Fuel duty freeze 'to save average driver £130 a year'
Motoring campaigners have welcomed the decision to freeze fuel duty for the seventh year in a row.
The Treasury said the move would save the average car driver £130 a year compared with fuel duty escalator plans.
Responding to the announcement, RAC fuel spokesman Simon Williams said: "The Chancellor's commitment to freeze fuel duty will be greeted with relief by motorists and businesses at a time when we know drivers are concerned that fuel prices will rise significantly over the next six months - which might be the case if oil-producing countries that are members of Opec commit to an oil production cut when they meet this time next week.
"The Chancellor's decision to extend the freeze shows that he understands that motorists are the backbone of the British economy. It is vital that, in such uncertain times, the Government can give as much certainty to them as possible."

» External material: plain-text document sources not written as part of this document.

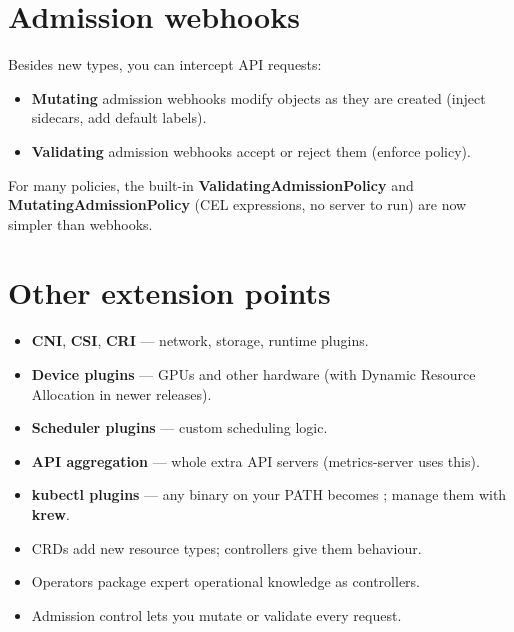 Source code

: \section{Admission webhooks}

Besides new types, you can intercept API requests:

\begin{itemize}
  \item \textbf{Mutating} admission webhooks modify objects as they are created
        (inject sidecars, add default labels).
  \item \textbf{Validating} admission webhooks accept or reject them (enforce policy).
\end{itemize}

For many policies, the built-in \textbf{ValidatingAdmissionPolicy} and
\textbf{MutatingAdmissionPolicy} (CEL expressions, no server to run) are now
simpler than webhooks.

\section{Other extension points}

\begin{itemize}
  \item \textbf{CNI}, \textbf{CSI}, \textbf{CRI} --- network, storage, runtime plugins.
  \item \textbf{Device plugins} --- GPUs and other hardware (with Dynamic Resource Allocation in newer releases).
  \item \textbf{Scheduler plugins} --- custom scheduling logic.
  \item \textbf{API aggregation} --- whole extra API servers (metrics-server uses this).
  \item \textbf{kubectl plugins} --- any  binary on your PATH
        becomes ; manage them with \textbf{krew}.
\end{itemize}

\begin{recap}
\begin{itemize}
  \item CRDs add new resource types; controllers give them behaviour.
  \item Operators package expert operational knowledge as controllers.
  \item Admission control lets you mutate or validate every request.
\end{itemize}
\end{recap}
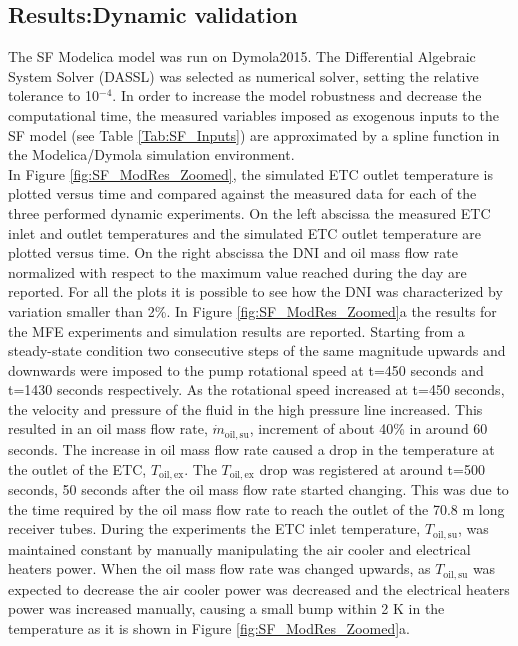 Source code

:\documentclass[final,3p,times,review]{elsarticle}
\begin{document}
\subsection{Results:Dynamic validation}
%
The SF Modelica model was run on Dymola2015. The Differential Algebraic System Solver (DASSL) \cite{Petzold1983} was selected as numerical solver, setting the relative tolerance to 10$^{-4}$. In order to increase the model robustness and decrease the computational time, the measured variables imposed as exogenous inputs to the SF model (see Table \ref{Tab:SF_Inputs}) are approximated by a spline function in the Modelica/Dymola simulation environment.\\
In Figure \ref{fig:SF_ModRes_Zoomed}, the simulated ETC outlet temperature is plotted versus time and compared against the measured data for each of the three performed dynamic experiments. On the left abscissa the measured ETC inlet and outlet temperatures and the simulated ETC outlet temperature are plotted versus time. On the right abscissa the DNI and oil mass flow rate normalized with respect to the maximum value reached during the day are reported. For all the plots it is possible to see how the DNI was characterized by variation smaller than 2\%. In Figure \ref{fig:SF_ModRes_Zoomed}a the results for the MFE experiments and simulation results are reported. Starting from a steady-state condition two consecutive steps of the same magnitude upwards and downwards were imposed to the pump rotational speed at t=450 seconds and t=1430 seconds respectively. As the rotational speed increased at t=450 seconds, the velocity and pressure of the fluid in the high pressure line increased. This resulted in an oil mass flow rate, $\dot{m}_\mathrm{oil,su}$, increment of about 40\% in around 60 seconds. The increase in oil mass flow rate caused a drop in the temperature at the outlet of the ETC, $T_\mathrm{oil,ex}$. The $T_\mathrm{oil,ex}$ drop was registered at around t=500 seconds, 50 seconds after the oil mass flow rate started changing. This was due to the time required by the oil mass flow rate to reach the outlet of the 70.8 m long receiver tubes. During the experiments the ETC inlet temperature, $T_\mathrm{oil,su}$, was maintained constant  by manually manipulating the air cooler and electrical heaters power. 
When the oil mass flow rate was changed upwards, as $T_\mathrm{oil,su}$ was expected to decrease the air cooler power was 
decreased and the electrical heaters power was increased manually, causing a small bump within 2 K in the temperature as it is shown in Figure \ref{fig:SF_ModRes_Zoomed}a.  
\end{document}
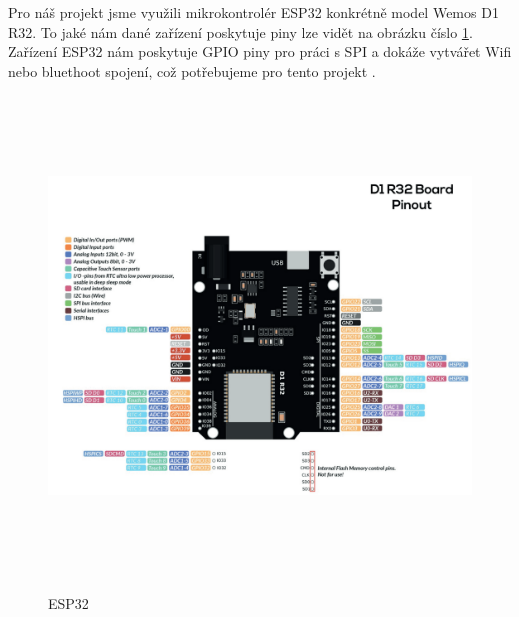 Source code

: Pro náš projekt jsme využili mikrokontrolér ESP32 konkrétně model Wemos D1 R32. To jaké nám dané zařízení poskytuje piny lze vidět na obrázku číslo \ref{fig:propojeniSFactory}. Zařízení ESP32 nám poskytuje GPIO piny pro práci s SPI a dokáže vytvářet Wifi nebo bluethoot spojení, což potřebujeme pro tento projekt \cite{esp}.

\begin{figure}[h]%
  \centering
  \includegraphics[width=\linewidth,height=5in]{img/esp.png}\\[1pt]
  \caption{ESP32}
  \label{fig:propojeniSFactory}
\end{figure} 
\newpage

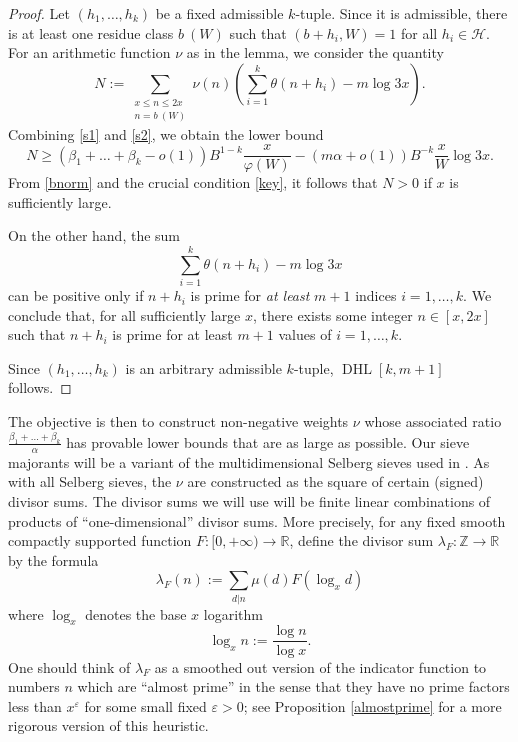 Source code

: \documentclass{bmcart}
\DeclareMathOperator*\DHL{DHL}
\theoremstyle{plain}
\theoremstyle{definition}
\newcommand\R{\mathbb{R}}
\newcommand\Z{\mathbb{Z}}
\newcommand\eps{\varepsilon}
\renewcommand{\phi}{\varphi}
\begin{document}
\begin{proof}
Let $(h_1,\ldots,h_{k})$ be a fixed
  admissible $k$-tuple.  Since it is admissible, there is at least
  one residue class $b\ (W)$ such that $(b+h_i,W)=1$ for all $h_i
  \in {\mathcal H}$.  For an arithmetic function $\nu$ as in the
  lemma, we consider the quantity
$$
N:=\sum_{\substack{x \leq n \leq 2x\\ n = b\ (W)}}
 \nu(n) \left(\sum_{i=1}^{k} \theta(n+h_i) - m\log 3x\right).
$$
Combining \eqref{s1} and \eqref{s2}, we obtain the lower bound
$$
N\geq (\beta_1+\dots+\beta_k-o(1)) B^{1-k} \frac{x}{\phi(W)} - (m\alpha+o(1)) B^{-k} \frac{x}{W} \log 3x.
$$
From \eqref{bnorm} and the crucial condition \eqref{key}, it follows that
$N>0$ if $x$ is sufficiently large.
\par
On the other hand, the sum
$$
\sum_{i=1}^{k} \theta(n+h_i) - m\log 3x
$$
can  be positive only if $n+h_i$ is prime for \emph{at least} $m+1$
indices $i=1, \ldots, k$.  We conclude that, for all sufficiently
large $x$, there exists some integer $n \in [x,2x]$ such that $n+h_i$
is prime for at least $m+1$ values of $i=1,\ldots,k$.
\par
Since $(h_1,\dots,h_k)$ is an arbitrary admissible $k$-tuple,
$\DHL[k,m+1]$ follows.
\end{proof}

The objective is then to construct non-negative weights $\nu$ whose associated ratio $\frac{\beta_1+\dots+\beta_k}{\alpha}$ has provable lower bounds that are as large as possible.   Our sieve majorants will be a variant of the multidimensional Selberg sieves used in \cite{maynard-new}.  As with all Selberg sieves, the $\nu$ are constructed as the square of certain (signed) divisor sums.  The divisor sums we will use will be finite linear combinations of products of ``one-dimensional'' divisor sums.  More precisely, for any fixed smooth compactly supported function $F: [0,+\infty) \to \R$, define the divisor sum $\lambda_F: \Z \to \R$ by the formula
\begin{equation}\label{lambdaf-def}
\lambda_F(n) := \sum_{d|n} \mu(d) F( \log_x d )
\end{equation}
where $\log_x$ denotes the base $x$ logarithm
\begin{equation}\label{logx-def}
\log_x n:= \frac{\log n}{\log x}.
\end{equation}
One should think of $\lambda_F$ as a smoothed out version of the indicator function to numbers $n$ which are ``almost prime'' in the sense that they have no prime factors less than $x^\eps$ for some small fixed $\eps>0$; see Proposition \ref{almostprime} for a more rigorous version of this heuristic.
\end{document}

Road Haulage Association chief executive Richard Burnett said any measure to make the journeys of hauliers more cost-effective will "contribute greatly to the movement of the UK economy".
He added: " Obviously a fuel duty cut would have made a real difference to our members' operating costs, but a further fuel duty freeze? We'll happily take that."
Tory MP Charlie Elphicke described the decision as "a victory for the hard working classes of modern Britain".
He went on: "I'm delighted the Chancellor listened to the concerns raised by so many Conservative MPs. He is absolutely right to put more money in the pockets of hard-pressed families and small businesses."
Chancellor Philip Hammond said the "tax cut" is worth £850 million next year and means the current fuel duty freeze is the longest for 40 years.
AA president Edmund King said the freeze in fuel duty would bring "relief" for motorists, but added that the Treasury has benefited from rising pump prices.
He said: " The fuel duty freeze brings some pump relief especially for white van man and the millions of drivers dependent on their cars.
"As the pump price increases the Chancellor also benefits from extra VAT receipts. Since the referendum and subsequent fall in the pound, the Chancellor has received an extra £25 million per month in VAT."
Government figures show that earlier this month average fuel prices reached their highest level since July 2015, with motorists being charged 116.6ppl for petrol and 119ppl for diesel.